The Pushmi-pullyu of Internet Freedom in Russia

Last week, the AGORA Association gave the world its annual gift of an overview of the state of internet freedom in Russia: read it in full here.

A quote from Pope Francis -- "Internet is a Gift from God" -- sets the tone for the report by the Kazan-based interregional human rights group that mostly consists of lawyers who are representing the 'who's who' of Russian dissent these days: Navalny the Blogger, Pussy Riot art collective, the "Bolotnaya square" prisoners, and many more. The Internet freedom report is a special treat from AGORA, which has been monitoring the rights of Russian Internet users for eight years now.

The Russian government has shown a strong commitment to making the Internet faster and cheaper, unfortunately they also have a few ideas about making it "better." That leads to problems. Many problems. With more than a half million new domain names registered in the Runet (Russian+Internet) and a healthy 14 percent growth in the number of daily users, the Internet is destined to defeat television as Russia's primary source of information.

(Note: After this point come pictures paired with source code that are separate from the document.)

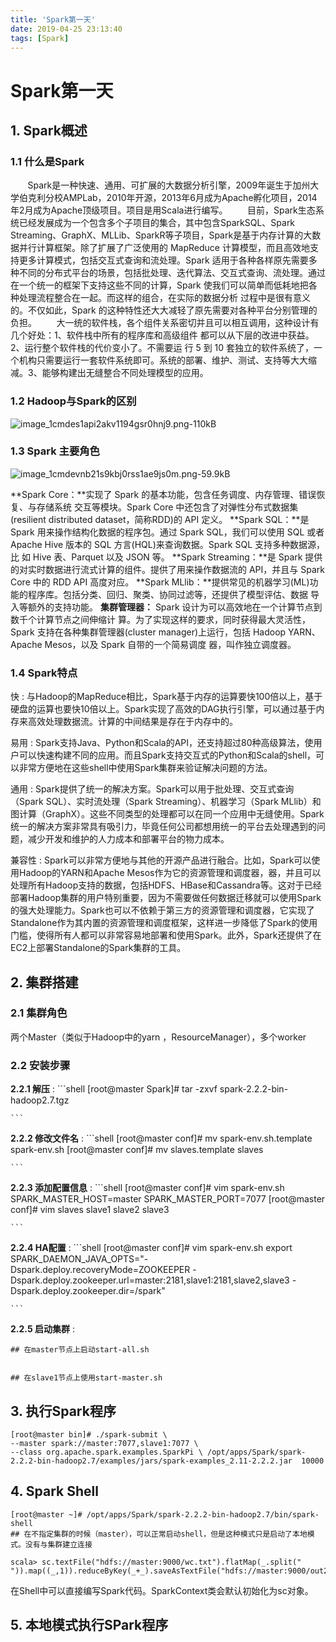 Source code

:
```yaml
---
title: 'Spark第一天'
date: 2019-04-25 23:13:40
tags: [Spark]
---
```

# Spark第一天

## **1. Spark概述**

### **1.1 什么是Spark**

&nbsp;&nbsp;&nbsp;&nbsp;&nbsp;&nbsp;&nbsp;Spark是一种快速、通用、可扩展的大数据分析引擎，2009年诞生于加州大学伯克利分校AMPLab，2010年开源，2013年6月成为Apache孵化项目，2014年2月成为Apache顶级项目。项目是用Scala进行编写。
&nbsp;&nbsp;&nbsp;&nbsp;&nbsp;&nbsp;&nbsp;目前，Spark生态系统已经发展成为一个包含多个子项目的集合，其中包含SparkSQL、Spark Streaming、GraphX、MLLib、SparkR等子项目，Spark是基于内存计算的大数据并行计算框架。除了扩展了广泛使用的 MapReduce 计算模型，而且高效地支持更多计算模式，包括交互式查询和流处理。Spark 适用于各种各样原先需要多种不同的分布式平台的场景，包括批处理、迭代算法、交互式查询、流处理。通过在一个统一的框架下支持这些不同的计算，Spark 使我们可以简单而低耗地把各种处理流程整合在一起。而这样的组合，在实际的数据分析 过程中是很有意义的。不仅如此，Spark  的这种特性还大大减轻了原先需要对各种平台分别管理的负担。 
&nbsp;&nbsp;&nbsp;&nbsp;&nbsp;&nbsp;&nbsp;大一统的软件栈，各个组件关系密切并且可以相互调用，这种设计有几个好处：1、软件栈中所有的程序库和高级组件 都可以从下层的改进中获益。2、运行整个软件栈的代价变小了。不需要运 行 5 到 10 套独立的软件系统了，一个机构只需要运行一套软件系统即可。系统的部署、维护、测试、支持等大大缩减。3、能够构建出无缝整合不同处理模型的应用。

### **1.2 Hadoop与Spark的区别**
![image_1cmdes1api2akv1194gsr0hnj9.png-110kB][1]

### **1.3 Spark 主要角色**

![image_1cmdevnb21s9kbj0rss1ae9js0m.png-59.9kB][2]

**Spark Core：**实现了 Spark 的基本功能，包含任务调度、内存管理、错误恢复、与存储系统 交互等模块。Spark Core 中还包含了对弹性分布式数据集(resilient distributed dataset，简称RDD)的 API 定义。 
**Spark SQL：**是 Spark 用来操作结构化数据的程序包。通过 Spark SQL，我们可以使用 SQL 或者 Apache Hive 版本的 SQL 方言(HQL)来查询数据。Spark SQL 支持多种数据源，比 如 Hive 表、Parquet 以及 JSON 等。 
**Spark Streaming：**是 Spark 提供的对实时数据进行流式计算的组件。提供了用来操作数据流的 API，并且与 Spark Core 中的 RDD API 高度对应。 
**Spark MLlib：**提供常见的机器学习(ML)功能的程序库。包括分类、回归、聚类、协同过滤等，还提供了模型评估、数据 导入等额外的支持功能。 
**集群管理器：** Spark 设计为可以高效地在一个计算节点到数千个计算节点之间伸缩计 算。为了实现这样的要求，同时获得最大灵活性，Spark 支持在各种集群管理器(cluster manager)上运行，包括 Hadoop YARN、Apache Mesos，以及 Spark 自带的一个简易调度 器，叫作独立调度器。

### **1.4 Spark特点**

快
: 与Hadoop的MapReduce相比，Spark基于内存的运算要快100倍以上，基于硬盘的运算也要快10倍以上。Spark实现了高效的DAG执行引擎，可以通过基于内存来高效处理数据流。计算的中间结果是存在于内存中的。

易用
: Spark支持Java、Python和Scala的API，还支持超过80种高级算法，使用户可以快速构建不同的应用。而且Spark支持交互式的Python和Scala的shell，可以非常方便地在这些shell中使用Spark集群来验证解决问题的方法。

通用
: Spark提供了统一的解决方案。Spark可以用于批处理、交互式查询（Spark SQL）、实时流处理（Spark Streaming）、机器学习（Spark MLlib）和图计算（GraphX）。这些不同类型的处理都可以在同一个应用中无缝使用。Spark统一的解决方案非常具有吸引力，毕竟任何公司都想用统一的平台去处理遇到的问题，减少开发和维护的人力成本和部署平台的物力成本。

兼容性
: Spark可以非常方便地与其他的开源产品进行融合。比如，Spark可以使用Hadoop的YARN和Apache Mesos作为它的资源管理和调度器，器，并且可以处理所有Hadoop支持的数据，包括HDFS、HBase和Cassandra等。这对于已经部署Hadoop集群的用户特别重要，因为不需要做任何数据迁移就可以使用Spark的强大处理能力。Spark也可以不依赖于第三方的资源管理和调度器，它实现了Standalone作为其内置的资源管理和调度框架，这样进一步降低了Spark的使用门槛，使得所有人都可以非常容易地部署和使用Spark。此外，Spark还提供了在EC2上部署Standalone的Spark集群的工具。




## **2. 集群搭建**

### **2.1 集群角色**

两个Master（类似于Hadoop中的yarn ，ResourceManager），多个worker

### **2.2 安装步骤**

**2.2.1 解压**
: 
    ```shell
    [root@master Spark]# tar -zxvf spark-2.2.2-bin-hadoop2.7.tgz
    
    ```

**2.2.2 修改文件名**
: 
    ```shell
    [root@master conf]# mv spark-env.sh.template spark-env.sh
    [root@master conf]# mv slaves.template slaves
    
    ```

**2.2.3 添加配置信息**
: 
    ```shell
    [root@master conf]# vim spark-env.sh
    SPARK_MASTER_HOST=master
    SPARK_MASTER_PORT=7077
    [root@master conf]# vim slaves
    slave1
    slave2
    slave3
    
    ```

**2.2.4 HA配置**
: 
    ```shell
    [root@master conf]# vim spark-env.sh
    export SPARK_DAEMON_JAVA_OPTS="-Dspark.deploy.recoveryMode=ZOOKEEPER -Dspark.deploy.zookeeper.url=master:2181,slave1:2181,slave2,slave3 -Dspark.deploy.zookeeper.dir=/spark"
    
    ```

**2.2.5 启动集群**
: 
```shell
## 在master节点上启动start-all.sh


## 在slave1节点上使用start-master.sh

```



## **3. 执行Spark程序**

```shell
[root@master bin]# ./spark-submit \
--master spark://master:7077,slave1:7077 \ 
--class org.apache.spark.examples.SparkPi \ /opt/apps/Spark/spark-2.2.2-bin-hadoop2.7/examples/jars/spark-examples_2.11-2.2.2.jar  10000

```

## **4. Spark Shell**



```shell
[root@master ~]# /opt/apps/Spark/spark-2.2.2-bin-hadoop2.7/bin/spark-shell
## 在不指定集群的时候（master），可以正常启动shell，但是这种模式只是启动了本地模式。没有与集群建立连接

scala> sc.textFile("hdfs://master:9000/wc.txt").flatMap(_.split(" ")).map((_,1)).reduceByKey(_+_).saveAsTextFile("hdfs://master:9000/out2")

```

在Shell中可以直接编写Spark代码。SparkContext类会默认初始化为sc对象。



## **5. 本地模式执行SPark程序**



  [1]: http://static.zybuluo.com/zhangwen100/e3f7343atttccfyebj5j33rp/image_1cmdes1api2akv1194gsr0hnj9.png
  [2]: http://static.zybuluo.com/zhangwen100/9jubl5d55y5010bq746nlbyj/image_1cmdevnb21s9kbj0rss1ae9js0m.png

The TV is largely state-controlled and a great source of pride & power for the Kremlin while Internet users are roaming free, venting their dissatisfaction and reading all sorts of questionable stuff that could be burned, banned, and forgotten if a copy of it appeared in your local library in, say, Novosibirsk. Which means it's on for the government. So AGORA warns you outright that "the situation with the Internet freedom in Russia worsened significantly during the past year."

Last year, AGORA talked about Russia as a global threat to Internet freedom. It appears Edward Snowden's revelations have adjusted the Internet freedom-fighters' thinking a bit, as now "not only Russia or China endeavor to establish a total control of the information flows but democratic governments too do not mind keeping track of their citizens."

So if Russia’s not the global worm eating the spirit of Internet on the inside of the tubes, what has the Kremlin been up to in 2013?

The city of Moscow continues its dominance in the sad regional scorecard, but the murder case comes from the North Caucasus, to nobody’s surprise. After surviving an assassination attempt in January and receiving multiple death threats over the years, journalist Ahmednabi Ahmednabiyev was gunned down in the southern region of Dagestan. He was the 17th journalist killed since 1992.

Impunity reigns in the investigation of other violent crimes against web-based media journalists and Internet activists. In six cases reported by AGORA, the attackers reportedly were law enforcement personnel.

On the social networks, Russia's Facebook's brother-from-another-mother VK, or Vkontakte, continues to wave goodbye to users who are prosecuted for their posts. At least 30 criminal cases began after posts, compared to 50 in 2012. The story of Maxim Yefimov stands out: the Karelian blogger was overtly critical of the state of church-state relations in the region and had to flee Russia, seeking asylum in Estonia.

Behind these dramatic examples, there are hundreds of cases of access restrictions, cyber attacks, censorship, legislative proposals to regulate the Internet, and administrative fines to both users and providers. AGORA recorded 1,832 instances of Internet freedom restrictions last year, a remarkable rise in abuse compared to 2012’s 1,197 incidents. Here’s their break-down of the situation:


The whole lot of this may feel like apples and oranges thrown into one bucket: the one case of murder is infinitely more significant than restricting access to 2,369 users. Yet the numbers are up across the board and add up to very bad news for Russia’s growing Internet community.

In 2014, AGORA expects to see more of extrajudicial blocking of information, more and improved technical facilities for control and tracing, and new efforts to divide and conquer the Internet by keeping the users engaged in their national networks.